Pan Balance With Weights – 3
A pan balance tells you when its two sides are carrying the same amount of weight or whether one side is heavier than the other.
THE CHALLENGE
You have a very large collection of 4-ounce and 7-ounce weights to use on both sides of a pan balance. You can weigh a 3-ounce item by using a 4-ounce weight together with the item on one side and a 7-ounce weight on the other. Which weights can you weigh exactly and which ones can’t you weigh exactly?
EXPLORATION
How do your results change if you have 5- and 9-ounce weights? How about other pairs of weights that have no common divisor larger than 1? Can you find any patterns in your data?
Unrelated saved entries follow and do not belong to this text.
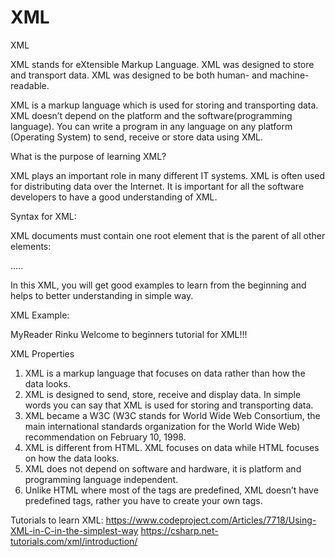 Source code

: # XML
XML

XML stands for eXtensible Markup Language.
XML was designed to store and transport data.
XML was designed to be both human- and machine-readable.

XML is a markup language which is used for storing and transporting data. XML doesn’t depend on the platform and the software(programming language). You can write a program in any language on any platform (Operating System) to send, receive or store data using XML.

What is the purpose of learning XML?

XML plays an important role in many different IT systems.
XML is often used for distributing data over the Internet.
It is important for all the software developers to have a good understanding of XML.

Syntax for XML:

XML documents must contain one root element that is the parent of all other elements:

<root>
  <child>
    <subchild>.....</subchild>
  </child>
</root>


In this XML, you will get good examples to learn from the beginning and helps to better understanding in simple way.


XML Example:

<?xml version="1.0" encoding="UTF-8"?>
<message>
  <to>MyReader</to>
  <from>Rinku</from>
  <msg>Welcome to beginners tutorial for XML!!!</msg>
</message>



XML Properties

1. XML is a markup language that focuses on data rather than how the data looks.
2. XML is designed to send, store, receive and display data. In simple words you can say that XML is used for storing and transporting data.
3. XML became a W3C (W3C stands for World Wide Web Consortium, the main international standards organization for the World Wide Web) recommendation on February 10, 1998.
4. XML is different from HTML. XML focuses on data while HTML focuses on how the data looks.
5. XML does not depend on software and hardware, it is platform and programming language independent.
6. Unlike HTML where most of the tags are predefined, XML doesn’t have predefined tags, rather you have to create your own tags.

Tutorials to learn XML:
https://www.codeproject.com/Articles/7718/Using-XML-in-C-in-the-simplest-way
https://csharp.net-tutorials.com/xml/introduction/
What would happen if you had three kinds of weights to work with – say 3 ounces, 4 ounces, and 7 ounces?
Notes
THE CHALLENGE
Allowing weights on both sides of the pan balance is like allowing positive and negative multiples of both numbers. For example, suppose we weigh an item by putting the item with one 7-ounce weights on one side and three 4-ounce weights on the other side. The equation is <item> + 1 x 7 = 3 x 4. Putting the multiple of 7 on the other side gives <item> = 3 x 4 – 1 x 7 = 5. We have created a negative multiple of 7 by putting it on the same pan with the item.
Therefore, we are looking at all numbers that can be created by adding any multiple (positive, zero, or negative) of 4 to any multiple of 7. This is called Bezout’s Theorem. The theorem states that the set of all possible sums of the multiples of two numbers is exactly the set of every multiple of their greatest common divisor. Because the greatest common divisor of 4 and 7 is 1, in this case we can weigh every multiple of 1 ounce, which is all numbers.
One way to see that this is true is to use the Chicken McNugget Theorem from “Pan Balance with Weights – 1.” Suppose the two numbers are n and m. From that theorem, we know that using only nonnegative multiples, we can hit every weight starting with (n – 1) x (m – 1). In particular, we can write the weight (n x m) – 1 as a sum of a multiple of n and a multiple of n. Then 1 = [(n x m) – 1] – n x m tells us that 1 can be written as a sum of multiples of n and m.
EXPLORATION
Because 5 and 9 have a greatest common divisor of 1, we can weigh all amounts with these weights too.
If you had three weights that had at least one pair of numbers that had a greatest common divisor of 1, you would be able to weigh all possible weights and you would have more choices of how to do it.